En ese proceso de afirmación y legitimación, se hace necesaria la tendencia hacia el monopolio público estatal del uso o amenaza de uso de la fuerza, con ilegalización de venganzas y linchamientos privados. Los dos procesos (ley hebrea y Estados unificados) ilegalizan la violencia no pública-estatal y tienden a ilegitimarla. Pero no pueden hacerlo completamente en la medida en que antiguamente no eran ilegales y eran legítimas; y las convicciones no se cambian con la facilidad de las normas. El derecho positivo, la legalidad, son más fáciles de cambiar que la moral, la legitimidad de los usos y la cultura ética. Los linchamientos a transgresores fueron legítimos, y lo mismo sucedía con las venganzas, vendettas familiares o grupales, en la moral arcaica y en la vigencia sociocultural plena de la moral babilonia.

En este proceso histórico ha sido más fácil ilegalizar conductas usuales que ilegitimarlas; y pueden observarse también bolsones de retraso o resistencia a una ilegalización que no consigue deslegitimar conductas largamente impuestas por un golpe legislativo gubernamental y estatal coyuntural. La imposición en América Latina de códigos europeos sobre poblaciones criollas o indígenas es un buen ejemplo de incompleta y relativamente frágil imposición de una legalidad con incompleta deslegitimación de las conductas ilegalizadas.

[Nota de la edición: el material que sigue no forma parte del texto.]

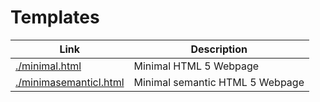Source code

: # Templates

| Link | Description |
| -- | -- |
| [./minimal.html](./minimal.html) | Minimal HTML 5 Webpage |
| [./minimasemanticl.html](./minimasemanticl.html) | Minimal semantic HTML 5 Webpage |
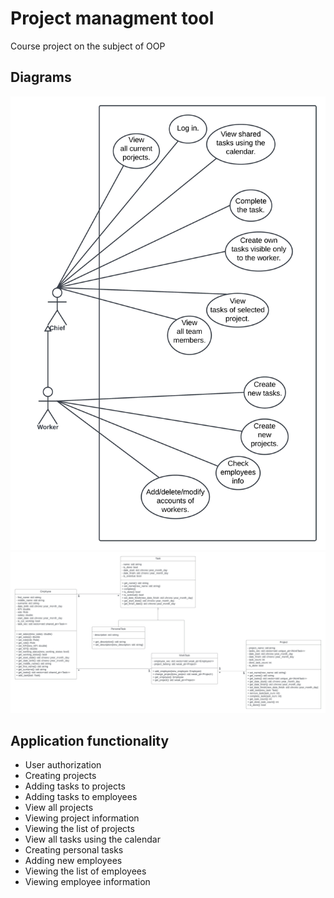 Project managment tool
======

Course project on the subject of OOP

## Diagrams ##
![Use-case diagram](images/use_case.jpeg)
![UML diagram](images/class_diagram.jpeg)

## Application functionality ##
 * User authorization
 * Creating projects
 * Adding tasks to projects
 * Adding tasks to employees
 * View all projects
 * Viewing project information
 * Viewing the list of projects
 * View all tasks using the calendar
 * Creating personal tasks
 * Adding new employees
 * Viewing the list of employees
 * Viewing employee information
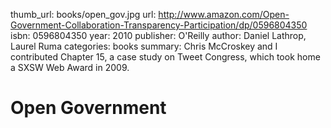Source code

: thumb_url: books/open_gov.jpg
url: http://www.amazon.com/Open-Government-Collaboration-Transparency-Participation/dp/0596804350
isbn: 0596804350
year: 2010
publisher: O'Reilly
author: Daniel Lathrop, Laurel Ruma
categories: books
summary: Chris McCroskey and I contributed Chapter 15, a case study on Tweet Congress, which took home a SXSW Web Award in 2009.

# Open Government
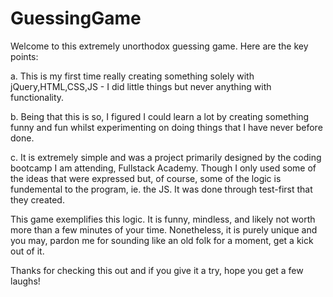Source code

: # GuessingGame

Welcome to this  extremely unorthodox guessing game. Here are the key points:

  a. This is my first time really creating something solely with jQuery,HTML,CSS,JS
    - I did little things but never anything with functionality.
 
  b. Being that this is so, I figured I could learn a lot by creating something funny
     and fun whilst experimenting on doing things that I have never before done.
  
  c. It is extremely simple and was a project primarily designed by the coding bootcamp 
     I am attending, Fullstack Academy. Though I only used some of the ideas that were
     expressed but, of course, some of the logic is fundemental to the program, ie.
     the JS. It was done through test-first that they created.
     
This game exemplifies this logic. It is funny, mindless, and likely not worth more than 
a few minutes of your time. Nonetheless, it is purely unique and you may, pardon me for
sounding like an old folk for a moment, get a kick out of it.

Thanks for checking this out and if you give it a try, hope you get a few laughs!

Dramáticas instancias de esa diferencia legalidad-legitimidad: una voluminosa negra africana que vociferó en un congreso occidentalmente hegemónico (creo que Beijing): “¡¿Quiénes son ustedes para decirnos a nosotros lo que tenemos que hacer con nuestros clítoris?!”. O los países africanos y asiáticos que difirieron del contenido de los derechos humanos que les quería imponer la hegemonía yanqui-europea en la ONU diciendo que eran individualistas y liberales; que ellos creían más en los deberes objetivos de los individuos hacia el colectivo que en los derechos subjetivos frente y desde el colectivo.

 

Lógicas (i)legales

Tuve la fortuna de asistir, en Roraima, Brasil, a un gran congreso jurídico en que se debatían los límites de imposición de modernas lógicas legales translocales (autoridades e intereses estaduales, federales) por sobre las normatividades ancestrales locales, en aras de una unificación, coherencia y minimización del conflicto normativo en todos los territorios del país. Las legislaciones son habitualmente más iluministas que las poblaciones sobre las que se imponen; imponen legalidades que están sustentadas en legitimidades más translocales que las locales.

Los códigos carcelarios y los de las mafias delictivas, por otra parte, son ejemplos de lógicas situacionales que generan normatividades y legitimidades ad hoc. La cruenta conducta de las mafias del narcotráfico se explica: uno, por la dura socialización de quienes tienen que jugarse en esos ámbitos porque no tienen otra para sobrevivir con niveles consumistas; dos, por la anarquía relativa de los negocios que manejan, pervertidos por la prohibición y su persecución, lo más criminógeno de todo: la desigualdad, los contextos y la hipercriminógena y corrupta guerra a las drogas.

Le debemos, lector, algo sobre ‘agresividad’. No nos da el espacio, pero para hacer boca le dejamos la noción de ‘agresión’ del biólogo Henri Laborit de la que partiremos: «La cantidad de energía cinética capaz de destruir más o menos completamente una estructura, acelerando la tendencia a la entropía de un sistema, u obstaculizando su nivelación termodinámica”. Una “liberación energética desestructurante”. Hasta la próxima.